The entire data set from Complete Genomics, provided here, consists of a series of files and directories covering various categories of whole genome analysis (Fig. 6). A complete description of all files and the methods used to generate them can be found in the “Standard Sequencing Service Data File Formats v2.5” document provided by Complete Genomics, Inc. (available in Additional file 3 [15]).

Fig. 6
figure 6

Overlap of called variations between libraries and CCLE data. Variants in the standard (black), and LFR 1 (blue) and 2 (green) libraries from this study found in the genes analyzed in the CCLE study, were compared to those variants called for BT-474 by the CCLE (orange). Eighty-nine percent of variants found by CCLE (orange) in BT-474 were also found within at least one of our libraries

LFR-specific files

Data packages from LFR do not include directories for structural variation (SV) or mobile element insertion (MEI; for more information on the content of these directories see the “Standard Sequencing Service Data File Formats v2.5” file mentioned above. In addition, one of the fields in the variant file (hapLink) is modified and there are six new fields described below:

  • hapLink: LFR phased variants have an ID with the pattern: “Phased_#_#_#”, where # is an integer, the first two #s describe unique contigs, and the last # in the series is either 1 or 0 and represents the two possible haplotypes for each contig. All SNPs sharing the same “Phased_#_#_#” are from the same haplotype.

  • wellCount: total number of LFR wells (out of 384) containing sequence reads calling the variant or reference allele. This metric is used to identify polymerase-induced false positive calls, since it is unlikely that random polymerase errors will occur in multiple different wells. A complete explanation of this concept can be found in Peters et al. [4].

  • wellIDs: contains the IDs of the specific wells from which reads calling the variant come.

  • exclusiveWellCount: this is the number of wells at each locus that have reads calling only the variant or the reference allele (not both). For true heterozygous variants this number should be close to that obtained for “wellCount”.

  • SharedWellCount: at each locus this is the number of wells that contain reads calling both alleles. For true heterozygous variants this should be low; having a high number here suggests mapping errors.
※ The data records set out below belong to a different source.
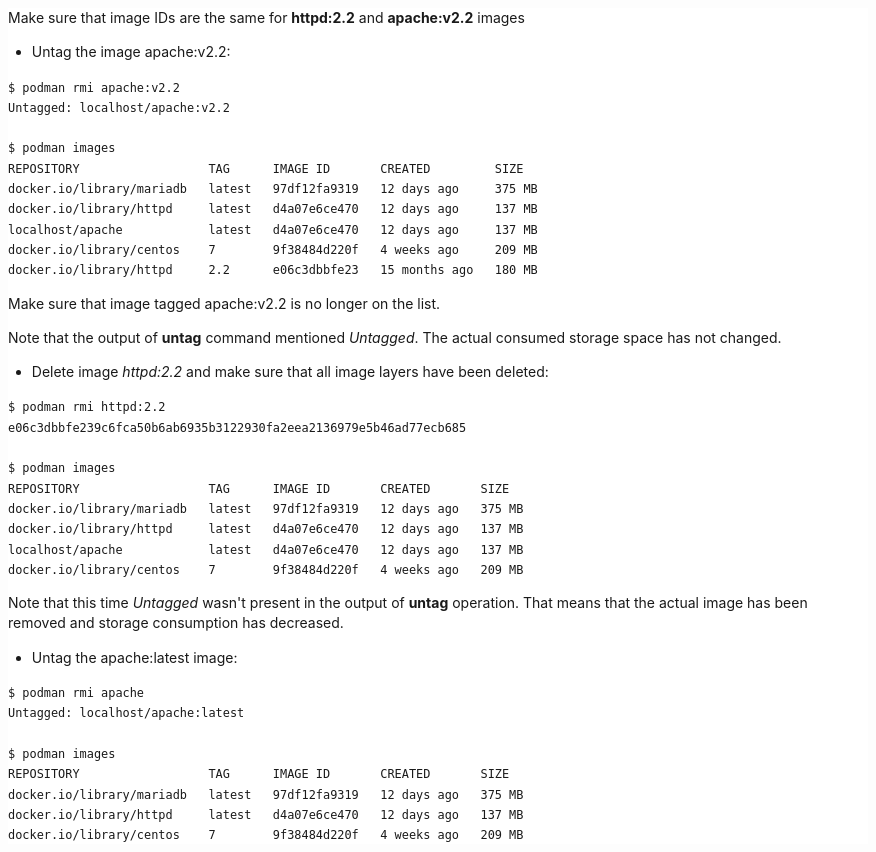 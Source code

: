 Make sure that image IDs are the same for **httpd:2.2** and **apache:v2.2** images

- Untag the image apache:v2.2:

```
$ podman rmi apache:v2.2
Untagged: localhost/apache:v2.2

$ podman images
REPOSITORY                  TAG      IMAGE ID       CREATED         SIZE
docker.io/library/mariadb   latest   97df12fa9319   12 days ago     375 MB
docker.io/library/httpd     latest   d4a07e6ce470   12 days ago     137 MB
localhost/apache            latest   d4a07e6ce470   12 days ago     137 MB
docker.io/library/centos    7        9f38484d220f   4 weeks ago     209 MB
docker.io/library/httpd     2.2      e06c3dbbfe23   15 months ago   180 MB
```

Make sure that image tagged apache:v2.2 is no longer on the list.

Note that the output of **untag** command mentioned *Untagged*. The actual consumed storage space has not changed.

- Delete image *httpd:2.2* and make sure that all image layers have been deleted:

```
$ podman rmi httpd:2.2
e06c3dbbfe239c6fca50b6ab6935b3122930fa2eea2136979e5b46ad77ecb685

$ podman images
REPOSITORY                  TAG      IMAGE ID       CREATED       SIZE
docker.io/library/mariadb   latest   97df12fa9319   12 days ago   375 MB
docker.io/library/httpd     latest   d4a07e6ce470   12 days ago   137 MB
localhost/apache            latest   d4a07e6ce470   12 days ago   137 MB
docker.io/library/centos    7        9f38484d220f   4 weeks ago   209 MB
```

Note that this time *Untagged* wasn't present in the output of **untag** operation. That means that the actual image has been removed and storage consumption has decreased.


- Untag the apache:latest image:

```
$ podman rmi apache
Untagged: localhost/apache:latest

$ podman images
REPOSITORY                  TAG      IMAGE ID       CREATED       SIZE
docker.io/library/mariadb   latest   97df12fa9319   12 days ago   375 MB
docker.io/library/httpd     latest   d4a07e6ce470   12 days ago   137 MB
docker.io/library/centos    7        9f38484d220f   4 weeks ago   209 MB
```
For homozygous variants almost all of the well counts should be in this field.

  • MinExclusiveWellCountInThisLocus: this is the minimum number of exclusive wells (non-shared well counts) at each locus.

  • MaxExculisveWellCountInThisLocus: this is the maximum number of exclusive wells (non-shared well counts) at each locus.

LFR structural variant analysis files

Each LFR genome contains an LFR-specific structural variant file in the ASM directory (see Fig. 2 for directory tree). This file is generated using a novel algorithm that identifies unexpected mate-pairs that are found in more than one compartment of an LFR library (manuscript in preparation). A full description of the headers can be found within each file under the Excel tab labeled “Header Description”.

Read and mapping data for all genomes reported here are available at the European Nucleotide Archive (ENA) under study accession number PRJEB10587. Sample accession numbers for each sequence library can be found in Table 1. Supporting data is also available from the GigaScience GigaDB database [16].